Adam Gilchrist, in his autobiography True Colours, had recollected a hilarious incident where Buchanan organised a Boot Camp for the national team to enhance team bonding and instil discipline.
Before entering the camp, the Australian defence personnel put the belongings on a table and asked them to pick only two things that they would need. Warne, apparently in his jockstraps, came out of the queue and picked up his packet of cigarettes and the lighter.
He had his share of off-field controversies, passing on information to the bookies, having banned substances leading to suspension from the 2003 World Cup, not exactly being faithful to his wife Simone, a steamy affair with Liz Hurley and his love for poker.
He was a bundle of contradictions. At one moment, he could provide sleazy fodder for the British tabloids, with whom he shared a love-hate relationship and the next moment, after an entire nights rendezvous, would drive down to another county and pick seven wickets for Hampshire.
Another day in office and in any case picking wickets was his day job. And perhaps that’s the reason why he was not the one that suits at Melbournes Jolimont Street considered a leader with a Baggy Green.
Years later at the ripe old age of 38, a new T20 franchise Rajasthan Royals, the cheapest in IPLs inception year, turned to him to become mentor-cum-captain. And the world saw Captain Shane Keith Warne.
The Swapnil Asnodkars, Yusuf Pathans, Neeraj Patels and Ravindra Jadejas were a part of that IPL winning side.
He called Jadeja his “rockstar”, had players carry a pink doll to embarrass them if they were late for practice and once made Jadeja walk to the hotel after the bus left.
Unconventional ways but they worked and so did his cricket brain that never stopped ticking. For this correspondent, the lasting memory was at the Shere-e-Bangla Stadium in Bangladeshs Mirpur in 2014.

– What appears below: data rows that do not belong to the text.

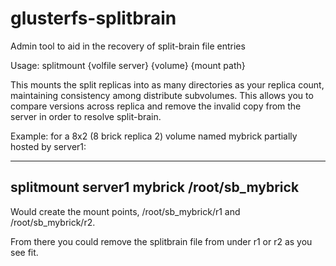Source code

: glusterfs-splitbrain
====================

Admin tool to aid in the recovery of split-brain file entries

Usage: splitmount {volfile server} {volume} {mount path}

This mounts the split replicas into as many directories as your replica count, maintaining
consistency among distribute subvolumes. This allows you to compare versions across replica
and remove the invalid copy from the server in order to resolve split-brain.

Example: for a 8x2 (8 brick replica 2) volume named mybrick partially hosted by server1:

----
   splitmount server1 mybrick /root/sb_mybrick
----

Would create the mount points, /root/sb_mybrick/r1 and /root/sb_mybrick/r2.

From there you could remove the splitbrain file from under r1 or r2 as you
see fit.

One evening, wearing black tees and white shorts, Warne walked into the practice arena with the Proteas having their nets.

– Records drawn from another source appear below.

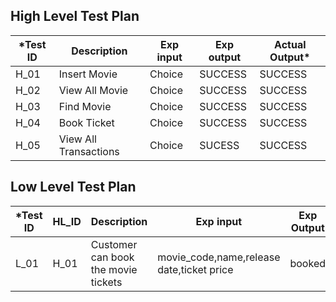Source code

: 

##  High Level Test Plan

|*Test ID|Description|Exp input|Exp output|Actual Output*|
|----|----|----|---|---|
|H_01| Insert Movie|	Choice|SUCCESS|	SUCCESS
|H_02| View All Movie|	Choice|	SUCCESS|	SUCCESS
|H_03|Find Movie |	Choice|	SUCCESS|	SUCCESS
|H_04|Book Ticket | Choice| SUCCESS|  SUCCESS
|H_05|View All Transactions | Choice| SUCESS| SUCCESS
## Low Level Test Plan

|*Test ID|HL_ID|Description|Exp input|Exp Output|Actual Output*|
|---|---|---|---|---|---|
|L_01|	H_01|	 Customer can book the movie tickets|	movie_code,name,release date,ticket price|	booked|	booked













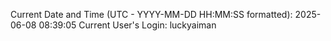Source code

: Current Date and Time (UTC - YYYY-MM-DD HH:MM:SS formatted): 2025-06-08 08:39:05
Current User's Login: luckyaiman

“Mate are they done with their nets?” he asked and once after being told that the practice if still on, trudged towards the nets. His packet of Marlboro and lighter was still in his palms.

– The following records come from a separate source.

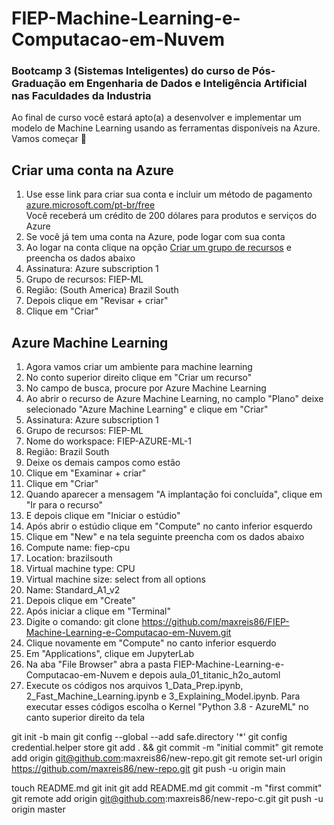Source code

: # FIEP-Machine-Learning-e-Computacao-em-Nuvem

### Bootcamp 3 (Sistemas Inteligentes) do curso de Pós-Graduação em Engenharia de Dados e Inteligência Artificial nas Faculdades da Industria

Ao final de curso você estará apto(a) a desenvolver e implementar um modelo de Machine Learning usando as ferramentas disponíveis na Azure. Vamos começar 🚀

## Criar uma conta na Azure

1. Use esse link para criar sua conta e incluir um método de pagamento
[azure.microsoft.com/pt-br/free](https://azure.microsoft.com/pt-br/free/)<br>
Você receberá um crédito de 200 dólares para produtos e serviços do Azure
2. Se você já tem uma conta na Azure, pode logar com sua conta
3. Ao logar na conta clique na opção [Criar um grupo de recursos](https://portal.azure.com/?quickstart=true#create/Microsoft.ResourceGroup) e preencha os dados abaixo
4. Assinatura: Azure subscription 1
5. Grupo de recursos: FIEP-ML
6. Região: (South America) Brazil South
7. Depois clique em "Revisar + criar"
8. Clique em "Criar"

## Azure Machine Learning

1. Agora vamos criar um ambiente para machine learning
2. No conto superior direito clique em "Criar um recurso"
3. No campo de busca, procure por Azure Machine Learning
4. Ao abrir o recurso de Azure Machine Learning, no camplo "Plano" deixe selecionado "Azure Machine Learning" e clique em "Criar"
5. Assinatura: Azure subscription 1
6. Grupo de recursos: FIEP-ML
7. Nome do workspace: FIEP-AZURE-ML-1
8. Região: Brazil South
9. Deixe os demais campos como estão
10. Clique em "Examinar + criar"
11. Clique em "Criar"
12. Quando aparecer a mensagem "A implantação foi concluída", clique em "Ir para o recurso"
13. E depois clique em "Iniciar o estúdio"
14. Após abrir o estúdio clique em "Compute" no canto inferior esquerdo
15. Clique em "New" e na tela seguinte preencha com os dados abaixo
16. Compute name: fiep-cpu
17. Location: brazilsouth
18. Virtual machine type: CPU
19. Virtual machine size: select from all options
20. Name: Standard_A1_v2
21. Depois clique em "Create"
22. Após iniciar a clique em "Terminal"
23. Digite o comando: git clone https://github.com/maxreis86/FIEP-Machine-Learning-e-Computacao-em-Nuvem.git
24. Clique novamente em "Compute" no canto inferior esquerdo
25. Em "Applications", clique em JupyterLab
24. Na aba "File Browser" abra a pasta FIEP-Machine-Learning-e-Computacao-em-Nuvem e depois aula_01_titanic_h2o_automl
25. Execute os códigos nos arquivos 1_Data_Prep.ipynb, 2_Fast_Machine_Learning.ipynb e 3_Explaining_Model.ipynb. Para executar esses códigos escolha o Kernel "Python 3.8 - AzureML" no canto superior direito da tela




git init -b main
git config --global --add safe.directory '*'
git config credential.helper store
git add . && git commit -m "initial commit"
git remote add origin git@github.com:maxreis86/new-repo.git
git remote set-url origin https://github.com/maxreis86/new-repo.git
git push -u origin main


touch README.md
git init
git add README.md
git commit -m "first commit"
git remote add origin git@github.com:maxreis86/new-repo-c.git
git push -u origin master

He spoke to Imran Tahir for some time and then kept his precious belongings at the non- striker’s end. He picked up the ball and bowled seven deliveries to Quinton de Kock. Twice he came out and Warne checked his length. He was 44 and de Kock could only defend. He picked his fags and lighter and dodged a photographer with a body feint and disappeared.
That was swagger at his best and for that alone, Mr Warne, the world will miss you.